Collected data:
------------------------------------------------------------

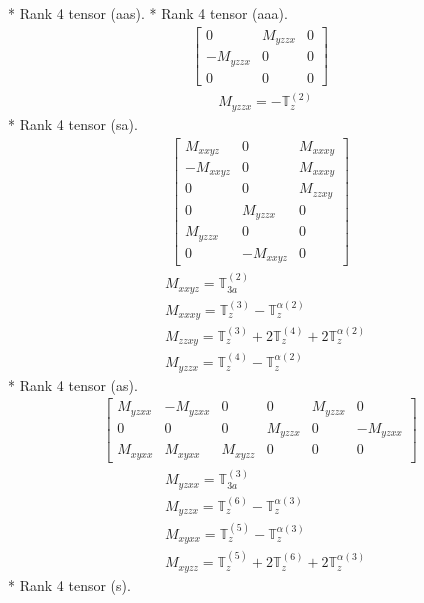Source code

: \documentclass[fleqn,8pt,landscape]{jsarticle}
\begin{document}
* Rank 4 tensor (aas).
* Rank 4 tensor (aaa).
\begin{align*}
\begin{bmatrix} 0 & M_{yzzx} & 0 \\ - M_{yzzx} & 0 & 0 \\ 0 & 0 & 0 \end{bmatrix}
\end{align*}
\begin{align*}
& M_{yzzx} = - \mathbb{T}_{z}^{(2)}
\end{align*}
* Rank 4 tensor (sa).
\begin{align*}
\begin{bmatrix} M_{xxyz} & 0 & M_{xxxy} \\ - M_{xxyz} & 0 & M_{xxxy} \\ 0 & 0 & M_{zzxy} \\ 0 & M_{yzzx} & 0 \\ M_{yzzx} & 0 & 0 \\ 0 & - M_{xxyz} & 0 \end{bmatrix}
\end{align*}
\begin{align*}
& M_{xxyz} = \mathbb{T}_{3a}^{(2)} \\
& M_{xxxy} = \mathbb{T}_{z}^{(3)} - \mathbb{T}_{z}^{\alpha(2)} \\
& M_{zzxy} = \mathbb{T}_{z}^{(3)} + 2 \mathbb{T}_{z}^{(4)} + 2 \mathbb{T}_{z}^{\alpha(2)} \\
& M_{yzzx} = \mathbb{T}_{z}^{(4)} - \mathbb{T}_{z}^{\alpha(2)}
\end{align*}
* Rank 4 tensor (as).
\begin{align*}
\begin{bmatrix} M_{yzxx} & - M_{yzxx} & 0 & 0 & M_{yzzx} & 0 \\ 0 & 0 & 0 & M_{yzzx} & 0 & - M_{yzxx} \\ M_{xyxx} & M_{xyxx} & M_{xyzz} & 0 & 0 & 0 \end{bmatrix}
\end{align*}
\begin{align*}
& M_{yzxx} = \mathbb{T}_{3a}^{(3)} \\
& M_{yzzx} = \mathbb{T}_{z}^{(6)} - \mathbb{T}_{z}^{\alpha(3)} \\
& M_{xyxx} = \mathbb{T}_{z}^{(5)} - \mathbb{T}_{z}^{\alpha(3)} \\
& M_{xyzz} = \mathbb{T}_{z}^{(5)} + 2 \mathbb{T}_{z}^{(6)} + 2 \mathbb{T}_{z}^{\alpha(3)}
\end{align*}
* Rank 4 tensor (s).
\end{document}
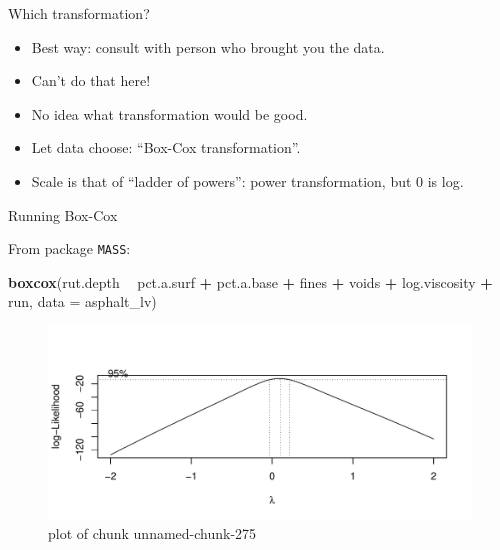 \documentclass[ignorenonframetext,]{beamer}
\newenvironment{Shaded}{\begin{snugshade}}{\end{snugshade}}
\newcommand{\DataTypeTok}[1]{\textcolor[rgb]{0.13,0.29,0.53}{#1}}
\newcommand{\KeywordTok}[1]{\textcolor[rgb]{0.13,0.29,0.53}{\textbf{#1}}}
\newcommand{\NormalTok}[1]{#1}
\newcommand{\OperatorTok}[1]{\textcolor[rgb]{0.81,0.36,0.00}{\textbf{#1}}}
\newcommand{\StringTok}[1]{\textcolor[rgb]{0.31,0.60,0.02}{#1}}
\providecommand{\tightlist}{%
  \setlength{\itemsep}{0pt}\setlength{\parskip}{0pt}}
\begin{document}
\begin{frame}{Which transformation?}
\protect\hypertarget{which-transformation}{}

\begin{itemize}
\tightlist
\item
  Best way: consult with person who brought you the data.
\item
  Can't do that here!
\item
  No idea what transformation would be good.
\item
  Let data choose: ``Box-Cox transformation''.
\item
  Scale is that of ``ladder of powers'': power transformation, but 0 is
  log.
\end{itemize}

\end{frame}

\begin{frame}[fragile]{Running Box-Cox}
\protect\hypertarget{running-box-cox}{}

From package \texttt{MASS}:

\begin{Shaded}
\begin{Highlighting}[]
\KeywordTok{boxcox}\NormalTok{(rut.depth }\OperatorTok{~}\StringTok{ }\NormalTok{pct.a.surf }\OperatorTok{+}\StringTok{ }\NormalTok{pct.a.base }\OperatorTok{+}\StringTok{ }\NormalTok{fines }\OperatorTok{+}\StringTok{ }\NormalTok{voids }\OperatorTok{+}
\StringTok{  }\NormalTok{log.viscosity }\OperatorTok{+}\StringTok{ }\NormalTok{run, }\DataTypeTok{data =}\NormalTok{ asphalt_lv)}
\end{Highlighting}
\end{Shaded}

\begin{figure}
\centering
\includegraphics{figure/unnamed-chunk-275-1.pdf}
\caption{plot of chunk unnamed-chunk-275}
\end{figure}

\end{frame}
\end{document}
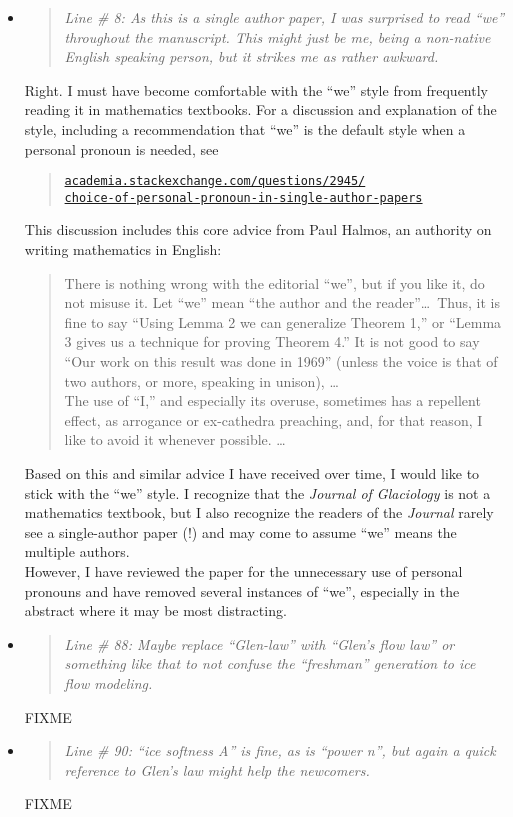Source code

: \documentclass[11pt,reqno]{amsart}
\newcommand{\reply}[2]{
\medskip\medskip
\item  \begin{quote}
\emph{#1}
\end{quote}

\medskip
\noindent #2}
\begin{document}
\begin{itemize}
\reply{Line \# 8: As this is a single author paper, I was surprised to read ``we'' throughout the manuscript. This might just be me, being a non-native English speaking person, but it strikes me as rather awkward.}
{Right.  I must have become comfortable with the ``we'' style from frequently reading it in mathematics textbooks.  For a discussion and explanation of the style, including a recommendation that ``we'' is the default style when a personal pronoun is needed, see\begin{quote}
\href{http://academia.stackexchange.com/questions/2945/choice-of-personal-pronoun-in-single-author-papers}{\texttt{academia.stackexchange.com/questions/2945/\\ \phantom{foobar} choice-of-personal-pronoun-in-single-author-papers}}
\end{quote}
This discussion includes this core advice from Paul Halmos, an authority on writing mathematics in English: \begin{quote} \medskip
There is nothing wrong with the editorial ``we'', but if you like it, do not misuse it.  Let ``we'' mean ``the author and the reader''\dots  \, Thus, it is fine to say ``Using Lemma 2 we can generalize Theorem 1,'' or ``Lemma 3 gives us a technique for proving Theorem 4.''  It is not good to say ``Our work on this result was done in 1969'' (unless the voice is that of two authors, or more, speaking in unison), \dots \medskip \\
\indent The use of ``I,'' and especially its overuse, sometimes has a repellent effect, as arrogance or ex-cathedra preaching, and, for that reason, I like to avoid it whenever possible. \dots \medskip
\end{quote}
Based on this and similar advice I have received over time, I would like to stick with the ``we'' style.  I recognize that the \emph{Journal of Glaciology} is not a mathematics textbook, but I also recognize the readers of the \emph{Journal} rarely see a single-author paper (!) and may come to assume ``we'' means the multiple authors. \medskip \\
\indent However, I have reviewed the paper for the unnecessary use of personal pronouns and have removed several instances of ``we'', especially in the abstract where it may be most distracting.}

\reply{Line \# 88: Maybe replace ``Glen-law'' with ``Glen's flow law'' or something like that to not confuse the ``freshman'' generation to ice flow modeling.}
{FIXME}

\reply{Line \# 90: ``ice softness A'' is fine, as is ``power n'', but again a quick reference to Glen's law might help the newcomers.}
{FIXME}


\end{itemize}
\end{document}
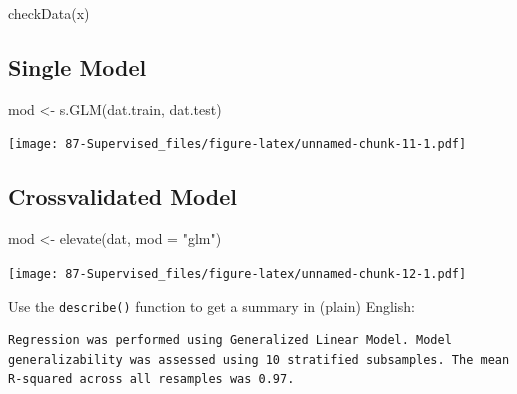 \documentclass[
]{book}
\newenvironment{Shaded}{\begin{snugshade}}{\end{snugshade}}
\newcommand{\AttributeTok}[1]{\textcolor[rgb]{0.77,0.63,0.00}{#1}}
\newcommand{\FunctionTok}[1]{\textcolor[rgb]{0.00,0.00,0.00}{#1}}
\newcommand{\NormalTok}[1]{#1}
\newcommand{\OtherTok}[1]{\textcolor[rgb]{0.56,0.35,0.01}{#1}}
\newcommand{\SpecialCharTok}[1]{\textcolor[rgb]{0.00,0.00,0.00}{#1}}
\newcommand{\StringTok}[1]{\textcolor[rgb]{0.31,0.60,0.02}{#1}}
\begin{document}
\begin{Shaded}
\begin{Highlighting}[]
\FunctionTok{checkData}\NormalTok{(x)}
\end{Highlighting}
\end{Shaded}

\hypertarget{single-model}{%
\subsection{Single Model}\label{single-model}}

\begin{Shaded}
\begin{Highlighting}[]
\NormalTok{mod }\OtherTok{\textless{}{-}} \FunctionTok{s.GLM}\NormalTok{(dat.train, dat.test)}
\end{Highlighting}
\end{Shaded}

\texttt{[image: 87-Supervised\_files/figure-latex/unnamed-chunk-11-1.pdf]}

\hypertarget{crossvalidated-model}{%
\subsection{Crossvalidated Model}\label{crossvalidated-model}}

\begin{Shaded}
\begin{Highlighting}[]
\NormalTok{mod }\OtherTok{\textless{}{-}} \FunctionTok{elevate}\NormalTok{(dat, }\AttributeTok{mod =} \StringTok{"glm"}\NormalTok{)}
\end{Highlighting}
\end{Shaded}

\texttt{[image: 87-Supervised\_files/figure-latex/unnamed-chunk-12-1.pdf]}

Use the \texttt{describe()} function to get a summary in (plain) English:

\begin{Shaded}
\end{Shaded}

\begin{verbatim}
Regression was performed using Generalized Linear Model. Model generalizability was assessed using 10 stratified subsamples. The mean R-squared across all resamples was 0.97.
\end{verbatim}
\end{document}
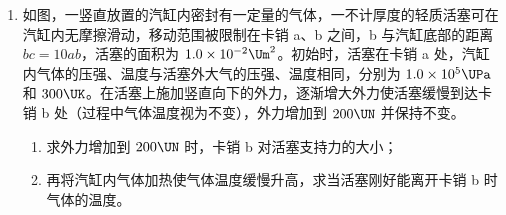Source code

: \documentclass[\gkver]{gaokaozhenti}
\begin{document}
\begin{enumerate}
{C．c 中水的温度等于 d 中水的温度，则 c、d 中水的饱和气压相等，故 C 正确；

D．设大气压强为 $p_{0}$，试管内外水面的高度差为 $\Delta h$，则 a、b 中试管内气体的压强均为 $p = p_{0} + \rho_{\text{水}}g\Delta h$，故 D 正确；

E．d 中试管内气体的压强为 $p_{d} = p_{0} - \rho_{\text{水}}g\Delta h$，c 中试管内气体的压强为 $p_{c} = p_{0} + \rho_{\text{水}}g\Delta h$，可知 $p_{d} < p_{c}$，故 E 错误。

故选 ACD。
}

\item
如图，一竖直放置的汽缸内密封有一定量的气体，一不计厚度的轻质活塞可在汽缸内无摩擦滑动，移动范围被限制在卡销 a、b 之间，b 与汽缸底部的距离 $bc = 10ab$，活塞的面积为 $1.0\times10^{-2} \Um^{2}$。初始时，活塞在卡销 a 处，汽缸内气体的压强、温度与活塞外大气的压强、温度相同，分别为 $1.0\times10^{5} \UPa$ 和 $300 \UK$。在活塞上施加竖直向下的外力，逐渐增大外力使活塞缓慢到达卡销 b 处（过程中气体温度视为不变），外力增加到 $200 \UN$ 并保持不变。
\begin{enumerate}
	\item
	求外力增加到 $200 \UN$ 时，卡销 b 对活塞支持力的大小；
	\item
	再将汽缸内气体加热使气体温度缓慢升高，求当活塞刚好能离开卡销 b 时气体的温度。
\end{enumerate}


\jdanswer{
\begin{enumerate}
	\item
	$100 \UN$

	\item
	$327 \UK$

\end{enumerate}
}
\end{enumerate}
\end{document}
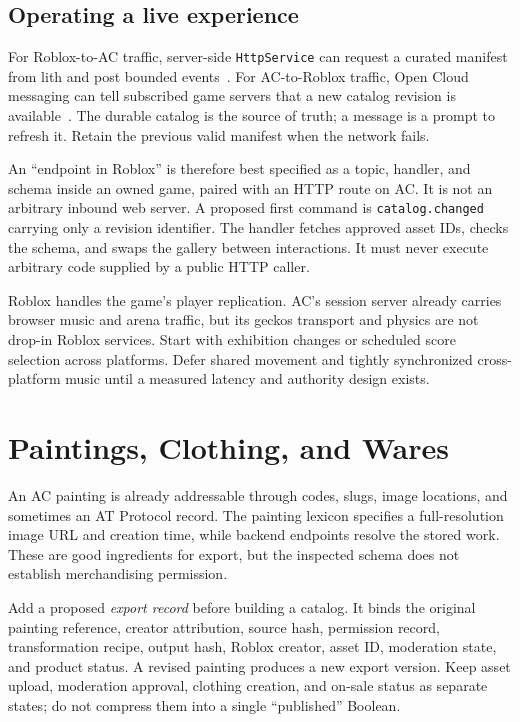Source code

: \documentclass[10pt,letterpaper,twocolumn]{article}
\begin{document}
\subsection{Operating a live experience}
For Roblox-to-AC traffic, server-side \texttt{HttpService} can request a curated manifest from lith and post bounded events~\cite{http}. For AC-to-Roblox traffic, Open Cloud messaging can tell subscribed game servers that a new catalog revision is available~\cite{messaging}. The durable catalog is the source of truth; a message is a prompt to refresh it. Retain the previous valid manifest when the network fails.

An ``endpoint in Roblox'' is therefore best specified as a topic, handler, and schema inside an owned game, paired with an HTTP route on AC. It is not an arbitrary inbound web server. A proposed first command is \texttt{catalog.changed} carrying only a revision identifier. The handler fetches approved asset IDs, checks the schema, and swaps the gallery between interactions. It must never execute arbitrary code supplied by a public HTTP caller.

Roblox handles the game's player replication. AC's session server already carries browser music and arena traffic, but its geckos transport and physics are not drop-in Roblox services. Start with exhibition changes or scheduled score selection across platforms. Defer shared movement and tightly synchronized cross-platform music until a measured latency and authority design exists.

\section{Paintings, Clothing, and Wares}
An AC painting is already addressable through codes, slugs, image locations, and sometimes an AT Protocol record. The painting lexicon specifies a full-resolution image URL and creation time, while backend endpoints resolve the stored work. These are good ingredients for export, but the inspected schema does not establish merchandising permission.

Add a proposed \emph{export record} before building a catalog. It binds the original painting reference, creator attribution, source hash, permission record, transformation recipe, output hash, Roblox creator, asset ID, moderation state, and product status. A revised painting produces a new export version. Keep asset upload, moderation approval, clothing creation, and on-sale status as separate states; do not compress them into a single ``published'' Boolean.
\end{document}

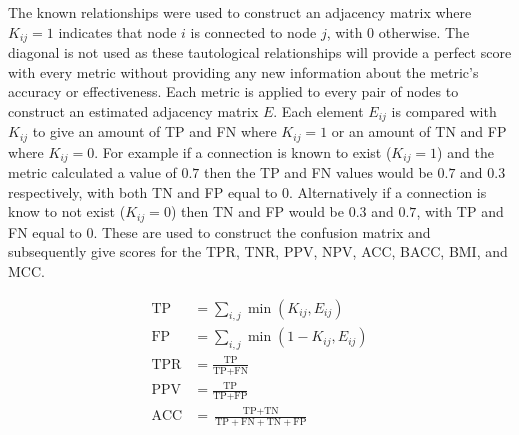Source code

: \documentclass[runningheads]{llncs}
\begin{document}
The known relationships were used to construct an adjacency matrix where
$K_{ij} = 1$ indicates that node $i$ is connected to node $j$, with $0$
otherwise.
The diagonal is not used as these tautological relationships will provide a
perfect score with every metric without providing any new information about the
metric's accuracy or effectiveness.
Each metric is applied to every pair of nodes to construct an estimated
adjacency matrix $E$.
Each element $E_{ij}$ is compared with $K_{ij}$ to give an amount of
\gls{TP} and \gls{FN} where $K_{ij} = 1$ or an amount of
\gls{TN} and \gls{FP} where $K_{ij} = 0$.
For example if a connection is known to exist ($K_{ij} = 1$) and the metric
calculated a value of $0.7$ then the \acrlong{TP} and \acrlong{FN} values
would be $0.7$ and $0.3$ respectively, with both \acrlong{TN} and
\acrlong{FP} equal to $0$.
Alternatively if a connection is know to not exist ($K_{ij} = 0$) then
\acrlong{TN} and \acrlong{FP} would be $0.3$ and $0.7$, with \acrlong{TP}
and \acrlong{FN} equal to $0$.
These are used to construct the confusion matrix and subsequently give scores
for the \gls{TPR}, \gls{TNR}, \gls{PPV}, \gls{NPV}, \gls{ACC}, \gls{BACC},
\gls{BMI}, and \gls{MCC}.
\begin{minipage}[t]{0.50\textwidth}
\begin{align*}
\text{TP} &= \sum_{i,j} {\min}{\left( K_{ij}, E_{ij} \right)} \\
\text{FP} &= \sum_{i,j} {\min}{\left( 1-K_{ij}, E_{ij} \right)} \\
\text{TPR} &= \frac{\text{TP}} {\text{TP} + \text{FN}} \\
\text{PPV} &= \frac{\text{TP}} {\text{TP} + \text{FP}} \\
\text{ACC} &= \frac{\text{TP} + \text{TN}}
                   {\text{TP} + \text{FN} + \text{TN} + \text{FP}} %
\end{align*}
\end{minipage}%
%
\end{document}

------------------------------------------------------------

What is expected: Work out how many lines of the entries contain the word "known", and answer with that number alone.

Response below: 2